NSMC News Releases
Since its launch five months ago, North Shore Medical Center’s TeleSANE program has successfully helped nearly a dozen victims of sexual assault in the greater Salem area receive higher-quality care.
This past January, the hospital partnered with the Massachusetts Department of Public Health to launch the North Shore’s first TeleSANE sexual assault treatment program, which virtually connects staff at the hospital’s facility with offsite, trauma-informed experts — including SANE nurses — using live video technology as they treat patients in real time.
“The nurses here find it very supportive,” said program leader and nurse educator Nancy Hassan. “They want to get as much evidence for the victim as possible, so the TeleSANE is there to support the nurses and (give them suggestions) that we incorporate into our examination.”
SANE (Sexual Assault Nurse Examiner) nurses are considered crucial when it comes to providing care to victims of sexual assault.
Those with the certification are required to complete 48 hours of specialized training and are familiarized with various aspects of assault care, including information gathering and evidence collection, that may be uncharted territory for other medical workers.
In January, HAWC social worker Elisabeth Nash Wrenn, who helped bring the TeleSANE program to NSMC, said opening the center in Salem meant a “huge reduction in access barriers” when it came to victims being able to receive proper care after an assault.
“Working with the Department of Public Health, we knew this was the only area that didn’t have a SANE site in the entire state,” she said. “For the last decade-plus, the onus has been on the survivor to get themselves to Boston for care, and we just know that’s not trauma-informed.”
Hassan said that the program has played a crucial role in guiding NSMC healthcare workers through the exam process in ways that prioritize the victim’s comfort while also ensuring evidence is collected accurately and efficiently.
She added that patients have given overwhelmingly positive feedback, and the center has already implemented some suggestions on how to improve the overall experience for victims.
“It’s a new concept for the community,” she said. “Not everyone wants to have this total stranger watching them on the video, and we respect that.”
According to Hassan, the center has treated 10 patients since it opened in January. Although she couldn’t give specifics, she said evidence collected with the help of TeleSANE nurses has helped multiple victims prosecute their abusers.
“We’re getting more evidence,” she said. “You’ve got someone there saying, ‘I would swab (that) a little more to the right or more to the left.’ They’re doing it the correct way, and they’re adding their expertise as someone who’s done hundreds of sexual assault cases, whereas the ED nurses may see one every few months.”

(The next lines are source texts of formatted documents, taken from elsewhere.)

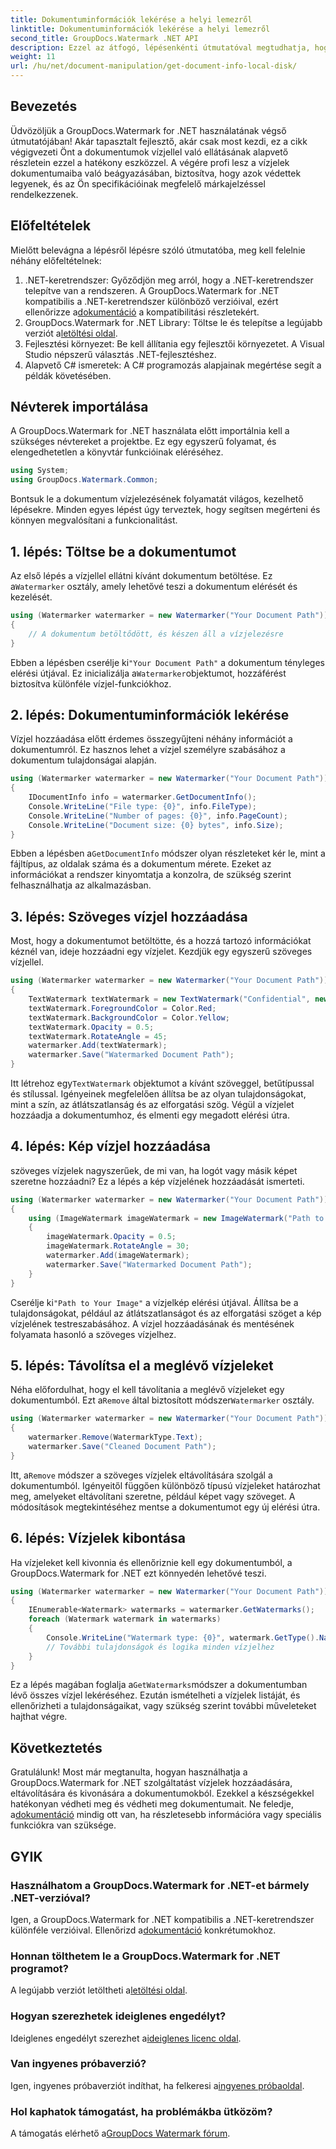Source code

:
 ```yaml
---
title: Dokumentuminformációk lekérése a helyi lemezről
linktitle: Dokumentuminformációk lekérése a helyi lemezről
second_title: GroupDocs.Watermark .NET API
description: Ezzel az átfogó, lépésenkénti útmutatóval megtudhatja, hogyan adhat hozzá, távolíthat el és bonthat ki vízjeleket a .NET-hez készült GroupDocs segítségével.
weight: 11
url: /hu/net/document-manipulation/get-document-info-local-disk/
---
```

## Bevezetés
Üdvözöljük a GroupDocs.Watermark for .NET használatának végső útmutatójában! Akár tapasztalt fejlesztő, akár csak most kezdi, ez a cikk végigvezeti Önt a dokumentumok vízjellel való ellátásának alapvető részletein ezzel a hatékony eszközzel. A végére profi lesz a vízjelek dokumentumaiba való beágyazásában, biztosítva, hogy azok védettek legyenek, és az Ön specifikációinak megfelelő márkajelzéssel rendelkezzenek.
## Előfeltételek
Mielőtt belevágna a lépésről lépésre szóló útmutatóba, meg kell felelnie néhány előfeltételnek:
1.  .NET-keretrendszer: Győződjön meg arról, hogy a .NET-keretrendszer telepítve van a rendszeren. A GroupDocs.Watermark for .NET kompatibilis a .NET-keretrendszer különböző verzióival, ezért ellenőrizze a[dokumentáció](https://tutorials.groupdocs.com/Watermark/net/) a kompatibilitási részletekért.
2.  GroupDocs.Watermark for .NET Library: Töltse le és telepítse a legújabb verziót a[letöltési oldal](https://releases.groupdocs.com/Watermark/net/).
3. Fejlesztési környezet: Be kell állítania egy fejlesztői környezetet. A Visual Studio népszerű választás .NET-fejlesztéshez.
4. Alapvető C# ismeretek: A C# programozás alapjainak megértése segít a példák követésében.
## Névterek importálása
A GroupDocs.Watermark for .NET használata előtt importálnia kell a szükséges névtereket a projektbe. Ez egy egyszerű folyamat, és elengedhetetlen a könyvtár funkcióinak eléréséhez.
```csharp
using System;
using GroupDocs.Watermark.Common;
```
Bontsuk le a dokumentum vízjelezésének folyamatát világos, kezelhető lépésekre. Minden egyes lépést úgy terveztek, hogy segítsen megérteni és könnyen megvalósítani a funkcionalitást.
## 1. lépés: Töltse be a dokumentumot
 Az első lépés a vízjellel ellátni kívánt dokumentum betöltése. Ez a`Watermarker` osztály, amely lehetővé teszi a dokumentum elérését és kezelését.
```csharp
using (Watermarker watermarker = new Watermarker("Your Document Path"))
{
    // A dokumentum betöltődött, és készen áll a vízjelezésre
}
```
 Ebben a lépésben cserélje ki`"Your Document Path"` a dokumentum tényleges elérési útjával. Ez inicializálja a`Watermarker`objektumot, hozzáférést biztosítva különféle vízjel-funkciókhoz.
## 2. lépés: Dokumentuminformációk lekérése
Vízjel hozzáadása előtt érdemes összegyűjteni néhány információt a dokumentumról. Ez hasznos lehet a vízjel személyre szabásához a dokumentum tulajdonságai alapján.

```csharp
using (Watermarker watermarker = new Watermarker("Your Document Path"))
{
    IDocumentInfo info = watermarker.GetDocumentInfo();
    Console.WriteLine("File type: {0}", info.FileType);
    Console.WriteLine("Number of pages: {0}", info.PageCount);
    Console.WriteLine("Document size: {0} bytes", info.Size);
}
```
 Ebben a lépésben a`GetDocumentInfo` módszer olyan részleteket kér le, mint a fájltípus, az oldalak száma és a dokumentum mérete. Ezeket az információkat a rendszer kinyomtatja a konzolra, de szükség szerint felhasználhatja az alkalmazásban.
## 3. lépés: Szöveges vízjel hozzáadása
Most, hogy a dokumentumot betöltötte, és a hozzá tartozó információkat kéznél van, ideje hozzáadni egy vízjelet. Kezdjük egy egyszerű szöveges vízjellel.

```csharp
using (Watermarker watermarker = new Watermarker("Your Document Path"))
{
    TextWatermark textWatermark = new TextWatermark("Confidential", new Font("Arial", 36));
    textWatermark.ForegroundColor = Color.Red;
    textWatermark.BackgroundColor = Color.Yellow;
    textWatermark.Opacity = 0.5;
    textWatermark.RotateAngle = 45;
    watermarker.Add(textWatermark);
    watermarker.Save("Watermarked Document Path");
}
```
 Itt létrehoz egy`TextWatermark` objektumot a kívánt szöveggel, betűtípussal és stílussal. Igényeinek megfelelően állítsa be az olyan tulajdonságokat, mint a szín, az átlátszatlanság és az elforgatási szög. Végül a vízjelet hozzáadja a dokumentumhoz, és elmenti egy megadott elérési útra.
## 4. lépés: Kép vízjel hozzáadása
szöveges vízjelek nagyszerűek, de mi van, ha logót vagy másik képet szeretne hozzáadni? Ez a lépés a kép vízjelének hozzáadását ismerteti.

```csharp
using (Watermarker watermarker = new Watermarker("Your Document Path"))
{
    using (ImageWatermark imageWatermark = new ImageWatermark("Path to Your Image"))
    {
        imageWatermark.Opacity = 0.5;
        imageWatermark.RotateAngle = 30;
        watermarker.Add(imageWatermark);
        watermarker.Save("Watermarked Document Path");
    }
}
```
 Cserélje ki`"Path to Your Image"` a vízjelkép elérési útjával. Állítsa be a tulajdonságokat, például az átlátszatlanságot és az elforgatási szöget a kép vízjelének testreszabásához. A vízjel hozzáadásának és mentésének folyamata hasonló a szöveges vízjelhez.
## 5. lépés: Távolítsa el a meglévő vízjeleket
 Néha előfordulhat, hogy el kell távolítania a meglévő vízjeleket egy dokumentumból. Ezt a`Remove` által biztosított módszer`Watermarker` osztály.

```csharp
using (Watermarker watermarker = new Watermarker("Your Document Path"))
{
    watermarker.Remove(WatermarkType.Text);
    watermarker.Save("Cleaned Document Path");
}
```
 Itt, a`Remove` módszer a szöveges vízjelek eltávolítására szolgál a dokumentumból. Igényeitől függően különböző típusú vízjeleket határozhat meg, amelyeket eltávolítani szeretne, például képet vagy szöveget. A módosítások megtekintéséhez mentse a dokumentumot egy új elérési útra.
## 6. lépés: Vízjelek kibontása
Ha vízjeleket kell kivonnia és ellenőriznie kell egy dokumentumból, a GroupDocs.Watermark for .NET ezt könnyedén lehetővé teszi.

```csharp
using (Watermarker watermarker = new Watermarker("Your Document Path"))
{
    IEnumerable<Watermark> watermarks = watermarker.GetWatermarks();
    foreach (Watermark watermark in watermarks)
    {
        Console.WriteLine("Watermark type: {0}", watermark.GetType().Name);
        // További tulajdonságok és logika minden vízjelhez
    }
}
```
 Ez a lépés magában foglalja a`GetWatermarks`módszer a dokumentumban lévő összes vízjel lekéréséhez. Ezután ismételheti a vízjelek listáját, és ellenőrizheti a tulajdonságaikat, vagy szükség szerint további műveleteket hajthat végre.
## Következtetés
 Gratulálunk! Most már megtanulta, hogyan használhatja a GroupDocs.Watermark for .NET szolgáltatást vízjelek hozzáadására, eltávolítására és kivonására a dokumentumokból. Ezekkel a készségekkel hatékonyan védheti meg és védheti meg dokumentumait. Ne feledje, a[dokumentáció](https://tutorials.groupdocs.com/Watermark/net/) mindig ott van, ha részletesebb információra vagy speciális funkciókra van szüksége.
## GYIK
### Használhatom a GroupDocs.Watermark for .NET-et bármely .NET-verzióval?
 Igen, a GroupDocs.Watermark for .NET kompatibilis a .NET-keretrendszer különféle verzióival. Ellenőrizd a[dokumentáció](https://tutorials.groupdocs.com/Watermark/net/) konkrétumokhoz.
### Honnan tölthetem le a GroupDocs.Watermark for .NET programot?
 A legújabb verziót letöltheti a[letöltési oldal](https://releases.groupdocs.com/Watermark/net/).
### Hogyan szerezhetek ideiglenes engedélyt?
 Ideiglenes engedélyt szerezhet a[ideiglenes licenc oldal](https://purchase.groupdocs.com/temporary-license/).
### Van ingyenes próbaverzió?
 Igen, ingyenes próbaverziót indíthat, ha felkeresi a[ingyenes próbaoldal](https://releases.groupdocs.com/).
### Hol kaphatok támogatást, ha problémákba ütközöm?
 A támogatás elérhető a[GroupDocs Watermark fórum](https://forum.groupdocs.com/c/watermark/19).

Hassan also stressed that the center is operating as usual — albeit with additional safety precautions — during the COVID-19 health crisis and encouraged victims not to hesitate to come in for care. In a separate interview, Salem mayor Kimberly Driscoll agreed that having the TeleSANE program in the city has been crucial in providing trauma-informed care for North Shore residents.
“For the individuals who find themselves in these horrible situations, (it’s important) to make sure they have somebody who’s trained and knows how they’re feeling and knows how to address the medical interventions that are necessary,” she said. “If we can help more people by doing that digitally, that’s a really important benefit for our community overall.”